Regulatory obstacles are widely reported and shape roll‑out timetables. Issuers describe compliance as an integral product design constraint rather than a post‑launch checklist — a stance that slows some launches but also tends to elevate the standard of assets entering token markets.
Interviewees see market‑structure advances — exchange pilots, ledgered settlement experiments and proposals for extended trading windows — as complementary to issuance work rather than immediate solutions. Several respondents framed liquidity as a dependent variable that will follow once standardized, regulated supply and custody models are in place.
Wider market context
Industry developments outside the survey mirror that staged view. Coalitions of market operators and exchange pilots in hubs such as Singapore and Europe are moving to prove continuous, auditable liquidity by focusing on practical enablers: atomic on‑chain delivery‑versus‑payment (DvP), transaction‑level programmable compliance, and modular custody‑clearing‑execution stacks. Those efforts aim to collapse reconciliation windows and let tokens plug directly into regulated workflows.
Yet technical constraints remain binding. Respondents and market observers point to throughput, predictable latency/finality and transaction‑ordering resilience as unresolved challenges that currently limit how readily tokenized assets can support professional market‑making. Middleware and well‑capitalized firms are already building sequencing, custody and settlement tooling to bridge those gaps — a dynamic that can speed adoption but also concentrate execution advantages.
The macro picture includes measurable early growth in tokenized equities and RWA inventories, and regulators in parts of Europe have introduced staged frameworks that give institutions clearer authorization paths. Issuers in the Brickken sample said such legal clarity and exchange‑level pilots would materially accelerate their plans to enable secondary markets, reinforcing the survey’s central finding: issuance quality and compliance alignment come first; secondary‑market depth follows.
Asset mix and issuer profile
Tokenized assets in the survey extend beyond property: equity‑style instruments, intellectual‑property and entertainment assets are well represented. Issuers come from platforms, entertainment firms, private‑credit managers and niche sectors, suggesting the token model is branching across industries and use cases.

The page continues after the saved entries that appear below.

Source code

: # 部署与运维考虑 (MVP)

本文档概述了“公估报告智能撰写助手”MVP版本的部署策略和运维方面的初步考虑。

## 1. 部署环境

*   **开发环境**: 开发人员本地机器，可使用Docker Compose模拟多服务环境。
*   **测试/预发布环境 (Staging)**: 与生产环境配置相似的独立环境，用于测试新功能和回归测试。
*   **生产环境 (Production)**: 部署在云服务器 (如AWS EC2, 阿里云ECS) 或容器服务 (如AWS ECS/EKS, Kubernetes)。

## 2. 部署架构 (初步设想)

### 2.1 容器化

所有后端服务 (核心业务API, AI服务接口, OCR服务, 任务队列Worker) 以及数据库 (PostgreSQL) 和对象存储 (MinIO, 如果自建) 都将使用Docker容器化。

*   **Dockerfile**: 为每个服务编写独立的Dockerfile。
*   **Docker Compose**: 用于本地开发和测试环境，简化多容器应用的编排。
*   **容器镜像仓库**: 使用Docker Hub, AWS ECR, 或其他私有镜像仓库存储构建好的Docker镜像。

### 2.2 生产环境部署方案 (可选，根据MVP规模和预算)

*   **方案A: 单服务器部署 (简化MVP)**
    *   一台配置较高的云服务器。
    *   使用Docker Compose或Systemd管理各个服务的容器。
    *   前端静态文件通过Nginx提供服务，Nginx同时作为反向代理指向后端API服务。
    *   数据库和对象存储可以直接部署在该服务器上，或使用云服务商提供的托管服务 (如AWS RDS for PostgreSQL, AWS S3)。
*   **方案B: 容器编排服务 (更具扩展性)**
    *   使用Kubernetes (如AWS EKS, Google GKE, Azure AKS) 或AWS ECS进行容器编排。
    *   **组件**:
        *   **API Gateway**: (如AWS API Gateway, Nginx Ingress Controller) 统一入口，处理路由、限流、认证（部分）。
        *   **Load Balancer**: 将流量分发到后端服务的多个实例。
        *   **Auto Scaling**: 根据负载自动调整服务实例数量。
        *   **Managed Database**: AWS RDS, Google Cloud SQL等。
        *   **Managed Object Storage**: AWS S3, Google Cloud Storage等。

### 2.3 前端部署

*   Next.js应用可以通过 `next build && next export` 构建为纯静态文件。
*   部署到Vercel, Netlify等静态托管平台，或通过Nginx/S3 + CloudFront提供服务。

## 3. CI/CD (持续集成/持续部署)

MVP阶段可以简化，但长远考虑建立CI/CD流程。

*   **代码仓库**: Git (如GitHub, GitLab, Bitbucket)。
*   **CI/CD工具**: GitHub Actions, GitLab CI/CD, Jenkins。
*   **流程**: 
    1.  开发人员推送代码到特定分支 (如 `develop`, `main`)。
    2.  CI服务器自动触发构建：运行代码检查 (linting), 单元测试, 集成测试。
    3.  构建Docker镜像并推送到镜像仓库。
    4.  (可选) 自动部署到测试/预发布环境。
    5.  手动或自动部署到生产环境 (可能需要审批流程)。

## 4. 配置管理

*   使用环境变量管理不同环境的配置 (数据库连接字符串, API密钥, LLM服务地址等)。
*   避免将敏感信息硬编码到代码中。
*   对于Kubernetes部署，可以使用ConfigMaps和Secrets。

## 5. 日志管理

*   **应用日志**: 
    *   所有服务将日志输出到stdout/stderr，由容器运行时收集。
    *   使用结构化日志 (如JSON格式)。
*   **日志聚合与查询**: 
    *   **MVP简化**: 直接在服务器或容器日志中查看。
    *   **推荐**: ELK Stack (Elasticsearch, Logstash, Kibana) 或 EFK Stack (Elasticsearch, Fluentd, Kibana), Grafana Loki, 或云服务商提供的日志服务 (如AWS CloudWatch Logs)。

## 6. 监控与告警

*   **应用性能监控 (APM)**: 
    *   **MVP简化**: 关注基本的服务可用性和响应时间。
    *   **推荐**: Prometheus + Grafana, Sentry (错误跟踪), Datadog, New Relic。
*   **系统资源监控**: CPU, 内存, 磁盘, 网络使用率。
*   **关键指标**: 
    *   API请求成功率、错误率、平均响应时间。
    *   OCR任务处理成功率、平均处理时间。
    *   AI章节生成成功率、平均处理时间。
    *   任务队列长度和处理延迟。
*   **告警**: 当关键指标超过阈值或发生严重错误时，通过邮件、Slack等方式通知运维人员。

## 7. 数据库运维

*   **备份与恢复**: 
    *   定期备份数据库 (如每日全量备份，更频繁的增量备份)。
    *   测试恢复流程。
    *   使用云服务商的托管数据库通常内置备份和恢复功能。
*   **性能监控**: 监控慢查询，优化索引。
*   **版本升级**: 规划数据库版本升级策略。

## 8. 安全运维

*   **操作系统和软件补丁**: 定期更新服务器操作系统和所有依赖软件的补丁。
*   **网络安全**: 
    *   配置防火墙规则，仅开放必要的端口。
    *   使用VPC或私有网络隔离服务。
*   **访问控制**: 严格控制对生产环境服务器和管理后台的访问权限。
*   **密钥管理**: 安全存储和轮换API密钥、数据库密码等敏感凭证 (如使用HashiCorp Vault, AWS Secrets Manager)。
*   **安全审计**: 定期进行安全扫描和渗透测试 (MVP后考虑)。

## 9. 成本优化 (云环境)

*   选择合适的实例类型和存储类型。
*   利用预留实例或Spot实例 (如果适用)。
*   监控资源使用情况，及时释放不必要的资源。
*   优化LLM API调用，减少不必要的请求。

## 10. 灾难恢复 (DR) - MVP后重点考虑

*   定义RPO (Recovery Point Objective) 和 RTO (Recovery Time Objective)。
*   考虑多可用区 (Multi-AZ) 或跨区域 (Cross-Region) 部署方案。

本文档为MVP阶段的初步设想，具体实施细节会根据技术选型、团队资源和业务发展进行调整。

Practitioners in the report describe tokenization as an infrastructure problem — translating legal and servicing standards into programmable workflows that protect investors and enable eventual interoperability. That framing keeps issuance mechanics, custody models and compliance primitives at the center of where future market value is captured.
- Diverse sectors: technology platforms, entertainment, private credit and renewable projects are on the tokenization roadmap.
- Issuance over trading: many issuers treat liquidity as an eventual, scalable outcome rather than an immediate necessity.
Taken together, the data sketch a staged market: issuers are building stronger, compliance‑aligned issuance now and expect secondary market depth to expand as infrastructure, exchange pilots and regulatory clarity converge. In short: build institutional‑grade foundations today; expect tradability to scale in coordinated waves.